The Quickie: The Boys is not a feel-good drama, an easy date night play, or a relaxing evening. However, it is outstanding acting and thought-provoking theatre.

There are some movies I refuse to see. I will not see Saving Private Ryan — the Second World scenes, I’ve heard, are way too realistic. I will not see Seven, as my students have told me “it will hurt your soul.”

And I refuse to see the fourth Indiana Jones movie, as I’d like to remember Indy in his best light.

It’s okay not to see a movie that you don’t want to see. It’s not your thing. It may be too scary, too shocking, too stupid.

We have choices of what we want to endure because a play or a movie makes an unspoken agreement with the audience. It says, “Stay right there and pay attention. I’m going to say something interesting, important, entertaining.”

And the audience agrees to stay and wait; depending on how good the content, we may be able to endure a great deal of rough stuff.

Which leads me to the first Guild Theatre play of the new season, the first produced by the Guild’s new artistic director, Katherine McCallum. She chose this because it is dark comedy – serious themes, funny moments.

The Boys makes its Canadian debut here in Whitehorse. It had a run in Philadelphia, but Kris Elgstrand is Canadian, and he came up to Whitehorse to see his play premiered on his native soil.

The play takes place right after a funeral, so you already know the stakes and emotions are high. Donny (Jason Westover) and Desmond (George Maratos) have come back to their childhood home to see what’s left for them after their father dies.

Their mother died long ago, when the boys were kids. Their father married again and Margaret, this new woman, still lives in the house, bereaved and exhausted after the funeral, and surprised to find that Donny and Desmond want to stay at “their” house.
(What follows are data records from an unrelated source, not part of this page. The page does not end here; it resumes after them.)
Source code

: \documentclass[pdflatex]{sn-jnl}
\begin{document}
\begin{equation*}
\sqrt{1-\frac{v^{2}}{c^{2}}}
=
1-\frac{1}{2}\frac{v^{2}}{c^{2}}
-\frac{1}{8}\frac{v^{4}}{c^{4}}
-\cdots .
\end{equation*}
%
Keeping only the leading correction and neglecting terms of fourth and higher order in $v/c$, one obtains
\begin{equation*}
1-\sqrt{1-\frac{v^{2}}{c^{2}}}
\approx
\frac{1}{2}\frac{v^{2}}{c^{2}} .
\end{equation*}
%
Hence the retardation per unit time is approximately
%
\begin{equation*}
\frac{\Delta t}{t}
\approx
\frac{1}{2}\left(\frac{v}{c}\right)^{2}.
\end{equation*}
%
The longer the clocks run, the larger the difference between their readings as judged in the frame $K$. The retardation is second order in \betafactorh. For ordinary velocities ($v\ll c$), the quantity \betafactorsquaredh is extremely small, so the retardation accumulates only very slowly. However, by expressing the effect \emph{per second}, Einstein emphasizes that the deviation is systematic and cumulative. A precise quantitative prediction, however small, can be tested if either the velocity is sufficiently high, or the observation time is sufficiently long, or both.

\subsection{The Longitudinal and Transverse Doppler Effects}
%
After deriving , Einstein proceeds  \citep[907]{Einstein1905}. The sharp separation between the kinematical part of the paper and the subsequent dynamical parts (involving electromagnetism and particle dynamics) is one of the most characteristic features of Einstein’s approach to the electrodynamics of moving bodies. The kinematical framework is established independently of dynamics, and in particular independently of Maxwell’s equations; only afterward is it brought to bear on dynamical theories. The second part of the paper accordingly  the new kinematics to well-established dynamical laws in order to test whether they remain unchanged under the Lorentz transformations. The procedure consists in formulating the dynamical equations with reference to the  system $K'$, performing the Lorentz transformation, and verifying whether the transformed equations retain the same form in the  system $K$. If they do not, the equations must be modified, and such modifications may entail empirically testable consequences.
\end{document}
Westover does a good job of hiding Donny’s insecurities inside bombastic behaviour. Maratos plays his mentally challenged brother, Desmond, wanting to move on to a place where he is accepted and where he accepts others.

He is at the house to find the last remnants of his mother, a small ceramic figurine.

Donny is there to assert his authority as the eldest son — and get back a bit of the life he lost when he was forced out of the house in the wake of his father’s new marriage. Donny is trapped in the past and keeps pulling Desmond there.

Every scene with Donny is loud; when Des is with him, he has to yell to get his brother’s attention. These two boys communicate by long bouts of shouting — which is difficult to endure.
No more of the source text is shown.